▶ [Task statement]: Every record must appear in the response exactly as given.
──────── The data ────────
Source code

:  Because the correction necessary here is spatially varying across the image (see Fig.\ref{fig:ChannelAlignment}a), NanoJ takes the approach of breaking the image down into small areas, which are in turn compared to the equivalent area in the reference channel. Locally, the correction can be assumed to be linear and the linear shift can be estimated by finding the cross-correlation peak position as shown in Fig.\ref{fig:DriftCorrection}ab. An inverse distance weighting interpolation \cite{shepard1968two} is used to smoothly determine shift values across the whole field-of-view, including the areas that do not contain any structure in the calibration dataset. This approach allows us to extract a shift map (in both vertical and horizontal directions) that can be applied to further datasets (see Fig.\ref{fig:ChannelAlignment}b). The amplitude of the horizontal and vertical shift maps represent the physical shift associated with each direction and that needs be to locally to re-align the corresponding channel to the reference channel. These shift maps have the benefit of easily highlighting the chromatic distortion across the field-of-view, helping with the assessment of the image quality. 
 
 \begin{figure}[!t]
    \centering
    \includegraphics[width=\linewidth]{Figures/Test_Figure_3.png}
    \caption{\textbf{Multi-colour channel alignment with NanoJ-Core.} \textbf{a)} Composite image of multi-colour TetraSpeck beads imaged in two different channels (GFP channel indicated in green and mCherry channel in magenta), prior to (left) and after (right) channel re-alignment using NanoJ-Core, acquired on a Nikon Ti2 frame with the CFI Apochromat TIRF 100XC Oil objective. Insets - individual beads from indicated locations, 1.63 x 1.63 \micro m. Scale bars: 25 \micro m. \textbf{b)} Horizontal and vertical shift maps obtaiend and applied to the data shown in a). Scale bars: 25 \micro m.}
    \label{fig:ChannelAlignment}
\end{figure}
────────
▶ [Result of this task]:
Source code

:  Because the correction necessary here is spatially varying across the image (see Fig.\ref{fig:ChannelAlignment}a), NanoJ takes the approach of breaking the image down into small areas, which are in turn compared to the equivalent area in the reference channel. Locally, the correction can be assumed to be linear and the linear shift can be estimated by finding the cross-correlation peak position as shown in Fig.\ref{fig:DriftCorrection}ab. An inverse distance weighting interpolation \cite{shepard1968two} is used to smoothly determine shift values across the whole field-of-view, including the areas that do not contain any structure in the calibration dataset. This approach allows us to extract a shift map (in both vertical and horizontal directions) that can be applied to further datasets (see Fig.\ref{fig:ChannelAlignment}b). The amplitude of the horizontal and vertical shift maps represent the physical shift associated with each direction and that needs be to locally to re-align the corresponding channel to the reference channel. These shift maps have the benefit of easily highlighting the chromatic distortion across the field-of-view, helping with the assessment of the image quality. 
 
 \begin{figure}[!t]
    \centering
    \includegraphics[width=\linewidth]{Figures/Test_Figure_3.png}
    \caption{\textbf{Multi-colour channel alignment with NanoJ-Core.} \textbf{a)} Composite image of multi-colour TetraSpeck beads imaged in two different channels (GFP channel indicated in green and mCherry channel in magenta), prior to (left) and after (right) channel re-alignment using NanoJ-Core, acquired on a Nikon Ti2 frame with the CFI Apochromat TIRF 100XC Oil objective. Insets - individual beads from indicated locations, 1.63 x 1.63 \micro m. Scale bars: 25 \micro m. \textbf{b)} Horizontal and vertical shift maps obtaiend and applied to the data shown in a). Scale bars: 25 \micro m.}
    \label{fig:ChannelAlignment}
\end{figure}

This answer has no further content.